• **Given records**
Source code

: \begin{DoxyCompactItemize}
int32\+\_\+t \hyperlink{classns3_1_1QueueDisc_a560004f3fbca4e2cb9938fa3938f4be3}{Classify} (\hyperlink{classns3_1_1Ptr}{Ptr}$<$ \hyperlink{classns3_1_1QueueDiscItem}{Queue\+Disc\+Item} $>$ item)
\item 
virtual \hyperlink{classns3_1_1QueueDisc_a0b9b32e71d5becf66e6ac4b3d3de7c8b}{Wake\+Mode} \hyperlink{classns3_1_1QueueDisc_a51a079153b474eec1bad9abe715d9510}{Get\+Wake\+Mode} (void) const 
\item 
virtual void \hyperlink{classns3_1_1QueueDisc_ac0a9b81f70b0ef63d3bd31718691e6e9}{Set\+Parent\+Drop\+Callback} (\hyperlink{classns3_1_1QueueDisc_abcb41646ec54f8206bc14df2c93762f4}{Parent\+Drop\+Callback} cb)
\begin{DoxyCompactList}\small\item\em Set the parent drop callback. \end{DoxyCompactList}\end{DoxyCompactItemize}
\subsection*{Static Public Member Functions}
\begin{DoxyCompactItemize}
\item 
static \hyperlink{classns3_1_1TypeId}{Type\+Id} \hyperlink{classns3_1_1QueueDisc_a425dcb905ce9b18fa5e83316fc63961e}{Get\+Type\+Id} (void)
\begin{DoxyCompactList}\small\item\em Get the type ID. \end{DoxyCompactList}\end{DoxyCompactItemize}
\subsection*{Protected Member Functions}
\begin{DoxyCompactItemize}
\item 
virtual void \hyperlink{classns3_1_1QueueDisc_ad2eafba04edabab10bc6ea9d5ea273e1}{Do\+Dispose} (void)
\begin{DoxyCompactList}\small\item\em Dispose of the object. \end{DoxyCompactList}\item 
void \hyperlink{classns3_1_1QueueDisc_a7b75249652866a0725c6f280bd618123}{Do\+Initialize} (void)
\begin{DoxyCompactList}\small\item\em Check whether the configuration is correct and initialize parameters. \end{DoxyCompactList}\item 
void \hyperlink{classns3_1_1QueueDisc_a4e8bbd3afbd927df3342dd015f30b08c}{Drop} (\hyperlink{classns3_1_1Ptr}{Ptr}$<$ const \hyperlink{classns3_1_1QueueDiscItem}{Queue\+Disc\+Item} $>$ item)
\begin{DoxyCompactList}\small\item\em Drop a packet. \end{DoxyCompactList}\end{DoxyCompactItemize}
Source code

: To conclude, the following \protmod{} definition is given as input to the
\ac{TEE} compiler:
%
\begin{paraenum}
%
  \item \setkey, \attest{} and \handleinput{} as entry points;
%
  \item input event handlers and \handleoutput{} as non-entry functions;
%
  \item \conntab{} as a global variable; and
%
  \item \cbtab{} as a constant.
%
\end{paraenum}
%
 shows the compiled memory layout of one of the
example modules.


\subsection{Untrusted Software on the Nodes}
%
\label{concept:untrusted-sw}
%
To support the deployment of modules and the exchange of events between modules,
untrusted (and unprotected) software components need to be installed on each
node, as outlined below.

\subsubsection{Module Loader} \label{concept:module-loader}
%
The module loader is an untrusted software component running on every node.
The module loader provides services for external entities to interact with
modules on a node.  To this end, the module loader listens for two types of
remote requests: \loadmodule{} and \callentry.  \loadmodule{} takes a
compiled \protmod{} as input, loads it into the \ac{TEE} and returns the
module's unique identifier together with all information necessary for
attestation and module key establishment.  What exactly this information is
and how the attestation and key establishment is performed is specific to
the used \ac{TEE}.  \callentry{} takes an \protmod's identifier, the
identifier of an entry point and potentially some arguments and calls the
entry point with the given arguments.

• **Try it**
Report all lines of the data that include the word "concept".

• **Answer box**
\label{concept:untrusted-sw}
\subsubsection{Module Loader} \label{concept:module-loader}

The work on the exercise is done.